Il 24 novembre del 2016 il Governo colombiano e la guerriglia delle FARC-EP firmarono, al Teatro Colon di Bogotà, l’Accordo di Pace per mettere fine a più di 50 anni di conflitto armato nel Paese che ha causato, sino ad oggi, almeno 262.197 morti[1], più di 8 milioni di sfollati interni e circa 120.000 desaparecidos. L’Accordo, che giunse dopo 4 lunghi anni di trattative alla Avana, Cuba, permise a più di 13.000 guerriglieri di abbandonare la lotta armata, consegnare le armi e optare per il passaggio alla vita politica.
“C’è una rivoluzione di coscienza a favore della pace, contro la guerra e questo è un segnale importantissimo nonostante la pace non si sia costruita in maniera completa, nonostante si siano incontrate molte difficoltà per la transizione, per l’implementazione dell’Accordo e per far sì che il Governo sia all’altezza delle necessità del Paese”[2] afferma Camilo Gonzalez Posso, Presidente dell’Istituto di Studi per lo Sviluppo e la Pace (Indepaz).
Lo scorso mercoledì 24 novembre, con la visita del Segretario Generale delle Nazioni Unite Antonio Guterres, si sono realizzati vari atti commemorativi del quinto anniversario dell’Accordo.
Guterres ha affermato che “dopo cinque decenni di conflitto e coscienti della sofferenza che ha causato (…) abbiamo l’obbligo morale di garantire che questo processo di pace abbia successo”.
Dopo aver riconosciuto gli innegabili risultati raggiunti, Guterres ha avvertito sui rischi che corrono in particolare le comunità etniche, le donne, le bambine, le minacce e assassini contro ex combattenti, leader sociali e difensori e difensore dei Diritti Umani.

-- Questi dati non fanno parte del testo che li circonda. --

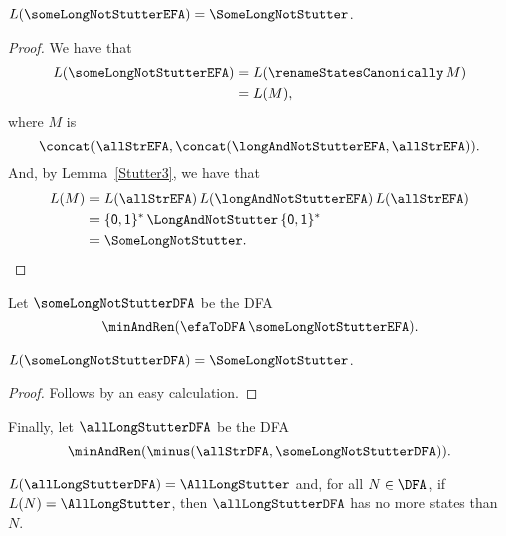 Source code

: \begin{lemma}
\label{Stutter10}
$L(\someLongNotStutterEFA) = \SomeLongNotStutter$.
\end{lemma}

\begin{proof}
We have that
\begin{align*}
L(\someLongNotStutterEFA) &= L(\renameStatesCanonically\,M) \\
&= L(M) ,
\end{align*}
where $M$ is
\begin{displaymath}
\concat(\allStrEFA,\concat(\longAndNotStutterEFA,\allStrEFA)) .
\end{displaymath}
And, by Lemma~\ref{Stutter3}, we have that
\begin{align*}
L(M) &= L(\allStrEFA)\,L(\longAndNotStutterEFA)\,L(\allStrEFA) \\
     &= \{\mathsf{0,1}\}^*\,\LongAndNotStutter\,\{\mathsf{0,1}\}^* \\
     &= \SomeLongNotStutter .
\end{align*}
\end{proof}

Let $\someLongNotStutterDFA$ be the DFA
\begin{displaymath}
\minAndRen(\efaToDFA\,\someLongNotStutterEFA) .
\end{displaymath}

\begin{lemma}
\label{Stutter11}
$L(\someLongNotStutterDFA) = \SomeLongNotStutter$.
\end{lemma}

\begin{proof}
Follows by an easy calculation.
\end{proof}

Finally, let $\allLongStutterDFA$ be the DFA
\begin{displaymath}
\minAndRen(\minus(\allStrDFA, \someLongNotStutterDFA)) .
\end{displaymath}

\begin{lemma}
\label{Stutter12}
$L(\allLongStutterDFA) = \AllLongStutter$ and,
for all $N\in\DFA$, if $L(N)=\AllLongStutter$,
then $\allLongStutterDFA$ has no more states than $N$.
\end{lemma}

Tra i rischi ha citato anche lo sfollamento e confinamento, la violenza sessuale e il reclutamento di minori.
“Ci sono molti temi sui quali si può e si deve essere in disaccordo in una democrazia, però la pace non può essere uno di quelli. Niente può giustificare la violenza o l’azione dei gruppi armati oggi in Colombia” ha proseguito Guterres nel suo discorso.